If you complain about people saying “y’all”, you may as well complain about people contracting “cannot” to “can’t”. Every English-speaking country — and I assume every non-English-speaking country as well — has regionalisms and colloquialisms that develop for an infinite number of reasons.
Your detailed explanation on the history of pronouns is far more educational than the OP deserved, and to be quite frank, they probably ignored the whole thing because it was more than one sentence long.
Unless you are also arguing “I” is plural, “you” doesn’t put words into “the plural” it puts them into the “non third person singular present” conjugation. It is kinda how that specific arrangement is the exception in modern English. As for singular they, I am of the mind we should invent another word, along with another explicitly singular you, to make things easier to parse.
All Y’all grammar snobs need to chill out.
Hey, now, not every grammar snob is complaining.

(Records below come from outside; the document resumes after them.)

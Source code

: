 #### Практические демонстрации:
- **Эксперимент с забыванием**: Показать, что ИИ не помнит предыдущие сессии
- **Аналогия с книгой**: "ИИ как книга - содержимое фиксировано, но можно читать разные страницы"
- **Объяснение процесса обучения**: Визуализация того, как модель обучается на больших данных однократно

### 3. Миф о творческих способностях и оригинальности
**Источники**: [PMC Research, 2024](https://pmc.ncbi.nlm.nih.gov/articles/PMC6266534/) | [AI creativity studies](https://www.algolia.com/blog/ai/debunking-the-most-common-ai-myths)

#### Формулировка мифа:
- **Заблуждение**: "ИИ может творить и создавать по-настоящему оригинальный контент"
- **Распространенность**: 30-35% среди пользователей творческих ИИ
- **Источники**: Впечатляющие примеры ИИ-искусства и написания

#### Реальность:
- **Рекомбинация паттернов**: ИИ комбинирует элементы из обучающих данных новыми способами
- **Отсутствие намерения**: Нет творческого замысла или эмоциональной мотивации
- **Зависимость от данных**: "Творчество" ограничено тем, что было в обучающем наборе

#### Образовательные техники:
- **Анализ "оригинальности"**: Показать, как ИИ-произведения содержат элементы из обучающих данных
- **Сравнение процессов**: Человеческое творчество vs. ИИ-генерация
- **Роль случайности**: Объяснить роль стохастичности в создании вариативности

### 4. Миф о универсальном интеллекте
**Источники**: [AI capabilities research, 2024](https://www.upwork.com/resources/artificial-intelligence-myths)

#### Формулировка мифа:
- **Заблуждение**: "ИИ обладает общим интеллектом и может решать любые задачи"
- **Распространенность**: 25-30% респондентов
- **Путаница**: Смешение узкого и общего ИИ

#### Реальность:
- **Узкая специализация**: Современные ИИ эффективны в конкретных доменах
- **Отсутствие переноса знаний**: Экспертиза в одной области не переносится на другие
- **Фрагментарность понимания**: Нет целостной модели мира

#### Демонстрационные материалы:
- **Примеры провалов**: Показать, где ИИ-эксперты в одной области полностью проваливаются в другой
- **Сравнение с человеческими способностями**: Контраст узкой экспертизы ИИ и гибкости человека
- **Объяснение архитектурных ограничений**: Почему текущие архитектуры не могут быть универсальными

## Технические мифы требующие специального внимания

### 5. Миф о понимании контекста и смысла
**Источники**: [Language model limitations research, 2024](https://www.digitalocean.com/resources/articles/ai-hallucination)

I didn’t say a thing about 2-11’s strip having “mon ange” (masculine) instead of “ma ange” (feminine) when the talking Cajun cypress was addressing a female dog.
Then again, the writer, the artist, and I are all American, et tout le mond sait les Americains ne parler _jamais_ tout lange mais Anglais, n’est-ce pas? -_^
‘Mon ange’ is definitely correct. ‘Ange’ is a masculine noun, irrespective of whom it is used to describe, and in any case, ‘mon’ is used before nouns beginning with a vowel regardless of grammatical gender for reasons of euphony.
Seriously. You need to get over this. You comment about your distaste for it every strip it appears in even when it is thematically correct. It is no worse than any other regional dialect that mangles words that the rest of us don’t use. People don’t speak proper English. They speak the way the people around them speak to convey their meaning as quickly and as efficiently as possible. IFKWIM.